Being Pregnant
Oh No, We’re At This Stage Again?
Most of you are probably familiar with and have experienced for yourself the Five Stages of Grief that were introduced by psychiatrist Elisabeth Kubler-Ross in the late 1960′s. While the stages are most commonly used to explain the range of emotions felt when coping with death, they also coincide with the feelings an infertile couple experiences each month. It’s a vicious cycle but being educated and aware of it can help those dealing with infertility to prepare for each stage and allow it to run it’s course. It can also help those who are friends or family of the infertile couple to better understand the ups and downs that they are having.
So this week I’m going to address each stage and speak about my own experience dealing with it and also look to you for advice and guidance because at times I feel completely defeated. Today the first stage, denial.
I first experienced denial before our problem was even diagnosed. After the first year of trying I was still not convinced something was wrong. It was hard to make an appointment with a specialist or to go through with any procedures because I didn’t want to believe we were infertile. I would tell myself:
“It happens to other couples, not us.”
“We just have bad timing, it will work out.”
“We’ll just push things off because surely this is our month.”
Of course we now know there is a problem and denying it is no longer an option.
The denial stage has now turned into something that is revisited every month as I cope with the fact that I’m once again not pregnant. I deny PMS symptoms saying that they could be pregnancy related. I deny the negative pregnancy tests saying that there’s always room for false negatives. I even deny it when my period does arrive and say that maybe I’m just spotting and that’s normal for early pregnancy. I know that sounds crazy but any women who deals with it can probably relate. It’s not logical.
So how do you deal with the denial faze? I’ve tried to balance it with the logical side of my brain but that seems to leave me feeling horribly pessimistic. On the other hand, if I let my denying take over the depression afterwards is much greater. Help please.
Go Back To Being Pregnant
6 Comments
kelly commented on Jul 11 11 at 5:49 pmfor me this was one of the hardest stages. i felt like if i let go of the denial then i was letting go of hope…. to me they seem so hand in hand.
sarahh commented on Jul 11 11 at 7:01 pmI try, with varying degrees of success, to balance my symptom obsession with reminders to myself that symptoms that mean I might be pregnant can also mean anything from PMS to IBS to ‘flu to hypoglycemia to a whole host of mental disorders (why I find that reassuring, I do not know) to a broken ankle (probably). I also try to crack as many (usually inappropriate) jokes as possible through any of the stages – if I can crack a joke about something, it makes it a little smaller, and easier to manage. For the times when those don’t work, I try to make sure I recognize the signs that I’m going off a deep end so at least I know what’s coming next. If I have an idea of what’s coming, it’s easier to get through it. Not fun, but easier. Good luck!
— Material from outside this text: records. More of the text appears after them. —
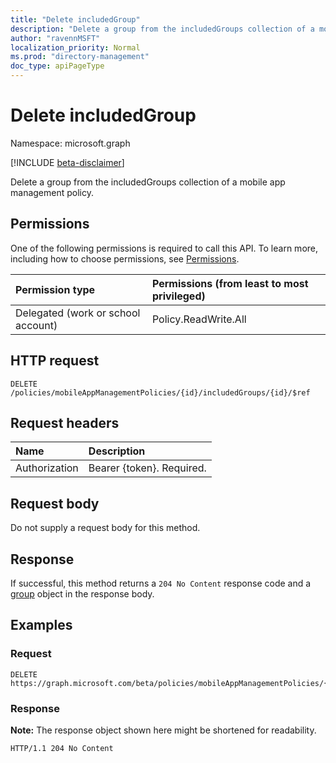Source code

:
 ```yaml
---
title: "Delete includedGroup"
description: "Delete a group from the includedGroups collection of a mobile app management policy."
author: "ravennMSFT"
localization_priority: Normal
ms.prod: "directory-management"
doc_type: apiPageType
---
```


# Delete includedGroup

Namespace: microsoft.graph

[!INCLUDE [beta-disclaimer](../../includes/beta-disclaimer.md)]

Delete a group from the includedGroups collection of a mobile app management policy.

## Permissions

One of the following permissions is required to call this API. To learn more, including how to choose permissions, see [Permissions](/graph/permissions-reference).

|Permission type|Permissions (from least to most privileged)|
|:---|:---|
|Delegated (work or school account)|Policy.ReadWrite.All|

## HTTP request

<!-- {
  "blockType": "ignored"
}
-->

``` http
DELETE /policies/mobileAppManagementPolicies/{id}/includedGroups/{id}/$ref
```

## Request headers

|Name|Description|
|:---|:---|
|Authorization|Bearer {token}. Required.|

## Request body

Do not supply a request body for this method.

## Response

If successful, this method returns a `204 No Content` response code and a [group](../resources/group.md) object in the response body.

## Examples

### Request

<!-- {
  "blockType": "request",
  "name": "create_group_from_groups"
}
-->
``` http
DELETE https://graph.microsoft.com/beta/policies/mobileAppManagementPolicies/{id}/includedGroups/{id}/$ref
```

### Response

**Note:** The response object shown here might be shortened for readability.
<!-- {
  "blockType": "response",
  "truncated": true,
  "@odata.type": "#microsoft.graph.group"
}
-->

``` http
HTTP/1.1 204 No Content
```

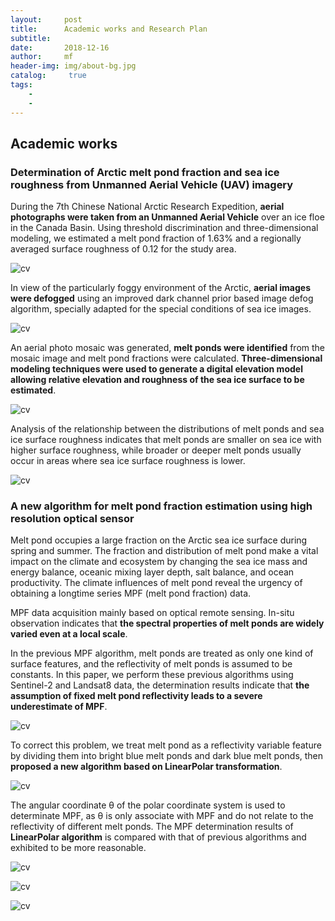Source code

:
 ```yaml
---
layout:     post
title:      Academic works and Research Plan
subtitle:   
date:       2018-12-16
author:     mf
header-img: img/about-bg.jpg
catalog: 	 true
tags:
    -
    -
---
```



## Academic works


### Determination of Arctic melt pond fraction and sea ice roughness from Unmanned Aerial Vehicle (UAV) imagery 

During the 7th Chinese National Arctic Research Expedition, **aerial photographs were taken from an Unmanned Aerial Vehicle** over an ice floe in the Canada Basin. Using threshold discrimination and three-dimensional modeling, we estimated a melt pond fraction of 1.63% and a regionally averaged surface roughness of 0.12 for the study area.

![cv](https://mingfengwang93.github.io/assets/position.bmp)

In view of the particularly foggy environment of the Arctic, **aerial images were defogged** using an improved dark channel prior based image defog algorithm, specially adapted for the special conditions of sea ice images.

![cv](https://mingfengwang93.github.io/assets/defog.bmp)

An aerial photo mosaic was generated, **melt ponds were identified** from the mosaic image and melt pond fractions were calculated. **Three-dimensional modeling techniques were used to generate a digital elevation model allowing relative elevation and roughness of the sea ice surface to be estimated**. 

![cv](https://mingfengwang93.github.io/assets/dem.bmp)

Analysis of the relationship between the distributions of melt ponds and sea ice surface roughness indicates that melt ponds are smaller on sea ice with higher surface roughness, while broader or deeper melt ponds usually occur in areas where sea ice surface roughness is lower.

![cv](https://mingfengwang93.github.io/assets/scatter.bmp)



### A new algorithm for melt pond fraction estimation using high resolution optical sensor

Melt pond occupies a large fraction on the Arctic sea ice surface during spring and summer. The fraction and distribution of melt pond make a vital impact on the climate and ecosystem by changing the sea ice mass and energy balance, oceanic mixing layer depth, salt balance, and ocean productivity. The climate influences of melt pond reveal the urgency of obtaining a longtime series MPF (melt pond fraction) data. 

MPF data acquisition mainly based on optical remote sensing. In-situ observation indicates that **the spectral properties of melt ponds are widely varied even at a local scale**. 

In the previous MPF algorithm, melt ponds are treated as only one kind of surface features, and the reflectivity of melt ponds is assumed to be constants. In this paper, we perform these previous algorithms using Sentinel-2 and Landsat8 data, the determination results indicate that **the assumption of fixed melt pond reflectivity leads to a severe underestimate of MPF**. 

![cv](https://mingfengwang93.github.io/assets/traning-area.bmp)

To correct this problem, we treat melt pond as a reflectivity variable feature by dividing them into bright blue melt ponds and dark blue melt ponds, then **proposed a new algorithm based on LinearPolar transformation**.

![cv](https://mingfengwang93.github.io/assets/two-d-histogram.bmp)

The angular coordinate θ of the polar coordinate system is used to determinate MPF, as θ is only associate with MPF and do not relate to the reflectivity of different melt ponds. The MPF determination results of **LinearPolar algorithm** is compared with that of previous algorithms and exhibited to be more reasonable. 

![cv](https://mingfengwang93.github.io/assets/position.bmp)

![cv](https://mingfengwang93.github.io/assets/s2.bmp)

![cv](https://mingfengwang93.github.io/assets/l8.bmp)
katie commented on Jul 11 11 at 11:10 pmI used to think I just miscarried so at least I was pregnant for like a day. Sick right?
Lauren commented on Jul 12 11 at 9:54 amI don’t think I can help at all with this as I deal with it the same way you do. I try to reason with myself that these symptoms are most likely PMS, but my hopeful side wants to believe that I could be pregnant so bad that I just build up my positive expectations until that negative HPT gives me a sucker punch of reality. It’s a terrible, aching feeling. And.. it just sucks.
Kaitlin commented on Jul 12 11 at 10:03 amI felt the hardest part of dealing with the grief of infertility was never having closure. Every month my period would show up and the grief would come back, and every month we had to deal with the grief and allow hope back in so that we could try again. It is such a destructive cycle, and it is so hard to handle the sorrow of infertility while at the same time holding on to the hope that sometime, somehow, it will work out.
And some months I did exactly what you do. I kept the hope that I was pregnant alive even through negative tests and the beginnings of my period, delaying the grief. The hardest was after our first IVF attempt, when my period was five days late, getting all our hopes up, and then showed up as intermittent spotting for three days before settling into normal. Those three days were a complete hell of hope and despair.
I am so glad you are writing these posts, Melanie. I think both those of us who have been through it and those who haven’t benefit from the insights of your experience.
Maggie commented on Jul 13 11 at 9:31 pmThis post made me cry. We have been trying for almost a year & I have avoided going to a specialist because I don’t want to admit there’s a problem. I have been saying the exact things that you said in this post. Thank you for sharing so much & good luck this month.